Хотя сам Хрущев, как я говорил, бывал у нас часто, с его семьей мы не общались. Ни я, ни мама в их доме никогда не были, хотя с дочерью Хрущева мы учились в одной школе.
Что-то знали от Нины Матвеевны, матери Аджубея.
– Ну почему ты переживаешь, – успокаивала ее мама. – Хорошая девочка, Серго рассказывает, что учится хорошо…
– А ты ее видела? – спрашивала Нина Матвеевна. – Нет? Не будет он ее любить. Не понимаешь разве, из-за чего он женится? Никогда не думала, что Алексей может так поступить…
Спустя несколько месяцев, когда мы вместе обедали у нас дома, Нина Матвеевна неожиданно вновь вернулась к больной для себя теме. Видимо, просто хотела с кем-то поделиться:
– Ужасная семья, Нина! Они меня не принимают. Я для них всего лишь портниха.
Мама опешила:
– Да что ты такое говоришь! Ты – мастер, ты – художник! Этого не может быть.
– Еще как может. Вы исходите из своего отношения к людям, а там совершенно другое. Они – элита, а я всего лишь портниха, человек не их круга. И в такую семью попал Алеша…
Признаться, оказавшись невольным свидетелем этого разговора, я тоже был несколько удивлен. Нина Матвеевна была не только замечательным мастером своего дела, очень образованным и интеллигентным человеком, но и настоящим художником. И уж смотреть на нее свысока у Хрущева, мягко говоря, никаких оснований не было. Скорей всего, сказывалось отношение этой семьи к людям «не их круга» в целом, а не конкретно к матери зятя.

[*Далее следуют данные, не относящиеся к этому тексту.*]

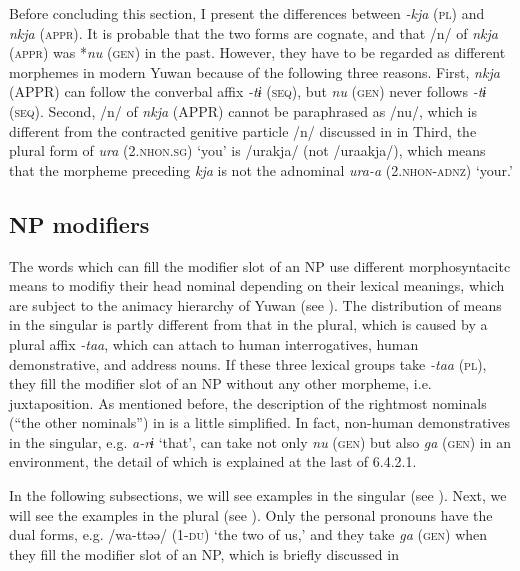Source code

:   Before concluding this section, I present the differences between \textit{-kja} (\textsc{pl}) and \textit{nkja} (\textsc{appr}). It is probable that the two forms are cognate, and that /n/ of \textit{nkja} (\textsc{appr}) was *\textit{nu} (\textsc{gen}) in the past. However, they have to be regarded as different morphemes in modern Yuwan because of the following three reasons. First, \textit{nkja} (APPR) can follow the converbal affix \textit{-tɨ} (\textsc{seq}), but \textit{nu} (\textsc{gen}) never follows \textit{-tɨ} (\textsc{seq}). Second, /n/ of \textit{nkja} (APPR) cannot be paraphrased as /nu/, which is different from the contracted genitive particle /n/ discussed in  in  Third, the plural form of \textit{ura} (2.\textsc{nhon}.\textsc{sg}) ‘you’ is /urakja/ (not /uraakja/), which means that the morpheme preceding \textit{kja} is not the adnominal \textit{ura-a} (2.\textsc{nhon}-\textsc{adnz}) ‘your.’

\subsection{NP modifiers}

The words which can fill the modifier slot of an NP use different morphosyntacitc means to modifiy their head nominal depending on their lexical meanings, which are subject to the animacy hierarchy of Yuwan (see ). The distribution of means in the singular is partly different from that in the plural, which is caused by a plural affix \textit{-taa}, which can attach to human interrogatives, human demonstrative, and address nouns. If these three lexical groups take \textit{-taa} (\textsc{pl}), they fill the modifier slot of an NP without any other morpheme, i.e. juxtaposition. As mentioned before, the description of the rightmost nominals (“the other nominals”) in  is a little simplified. In fact, non-human demonstratives in the singular, e.g. \textit{a-rɨ} ‘that’, can take not only \textit{nu} (\textsc{gen}) but also \textit{ga} (\textsc{gen}) in an environment, the detail of which is explained at the last of 6.4.2.1.

In the following subsections, we will see examples in the singular (see ). Next, we will see the examples in the plural (see ). Only the personal pronouns have the dual forms, e.g. /wa-ttəə/ (1-\textsc{du}) ‘the two of us,’ and they take \textit{ga} (\textsc{gen}) when they fill the modifier slot of an NP, which is briefly discussed in 

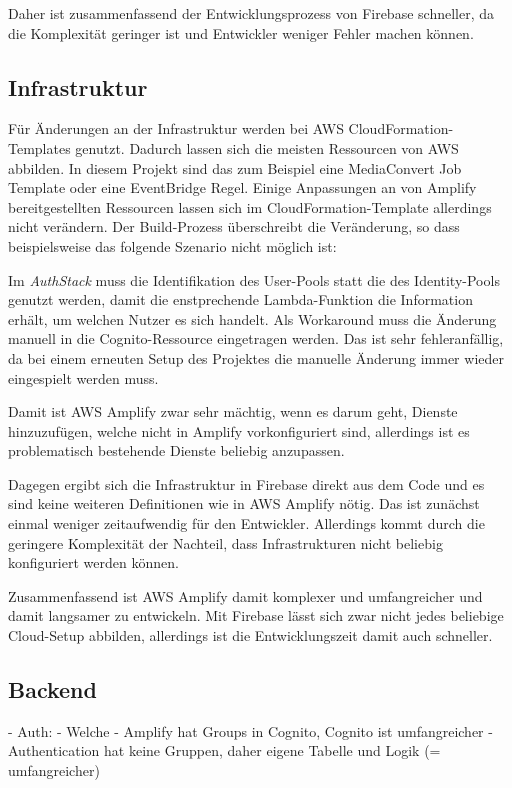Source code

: Daher ist zusammenfassend der Entwicklungsprozess von Firebase schneller, da die Komplexität geringer ist und Entwickler weniger Fehler machen können.

\subsection{Infrastruktur}

Für Änderungen an der Infrastruktur werden bei \ac{AWS} CloudFormation-Templates genutzt. Dadurch lassen sich die meisten Ressourcen von \ac{AWS} abbilden. In diesem Projekt sind das zum Beispiel eine MediaConvert Job Template oder eine EventBridge Regel. Einige Anpassungen an von Amplify bereitgestellten Ressourcen lassen sich im CloudFormation-Template allerdings nicht verändern. Der Build-Prozess überschreibt die Veränderung, so dass beispielsweise das folgende Szenario nicht möglich ist:

Im \textit{AuthStack} muss die Identifikation des User-Pools statt die des Identity-Pools genutzt werden, damit die enstprechende Lambda-Funktion die Information erhält, um welchen Nutzer es sich handelt. Als Workaround muss die Änderung manuell in die Cognito-Ressource eingetragen werden. Das ist sehr fehleranfällig, da bei einem erneuten Setup des Projektes die manuelle Änderung immer wieder eingespielt werden muss.

Damit ist \ac{AWS} Amplify zwar sehr mächtig, wenn es darum geht, Dienste hinzuzufügen, welche nicht in Amplify vorkonfiguriert sind, allerdings ist es problematisch bestehende Dienste beliebig anzupassen.

Dagegen ergibt sich die Infrastruktur in Firebase direkt aus dem Code und es sind keine weiteren Definitionen wie in \ac{AWS} Amplify nötig. Das ist zunächst einmal weniger zeitaufwendig für den Entwickler. Allerdings kommt durch die geringere  Komplexität der Nachteil, dass Infrastrukturen nicht beliebig konfiguriert werden können.

Zusammenfassend ist \ac{AWS} Amplify damit komplexer und umfangreicher und damit langsamer zu entwickeln. Mit Firebase lässt sich zwar nicht jedes beliebige Cloud-Setup abbilden, allerdings ist die Entwicklungszeit damit auch schneller.

\subsection{Backend}

- Auth:
  - Welche
  - Amplify hat Groups in Cognito, Cognito ist umfangreicher
  - Authentication hat keine Gruppen, daher eigene Tabelle und Logik (= umfangreicher)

В какой-то степени этот пример довольно точно характеризует нравы, царившие в Кремле и на Старой площади.
В отличие от большинства руководителей государства, отец был человеком прямым и, что на кремлевском олимпе встречалось еще реже, искренним. Сужу об этом не только как сын, но и как свидетель его поведения в самых разных жизненных ситуациях.
Когда страну буквально потрясло недоброй памяти «Ленинградское дело», отец прямо сказал Маленкову:
– Ты ведь, Георгий, проделал то же самое, что и до войны в Белоруссии. Это тебе, поверь, еще аукнется… Нельзя так! Не дело растворять невинных людей в политическом авантюризме!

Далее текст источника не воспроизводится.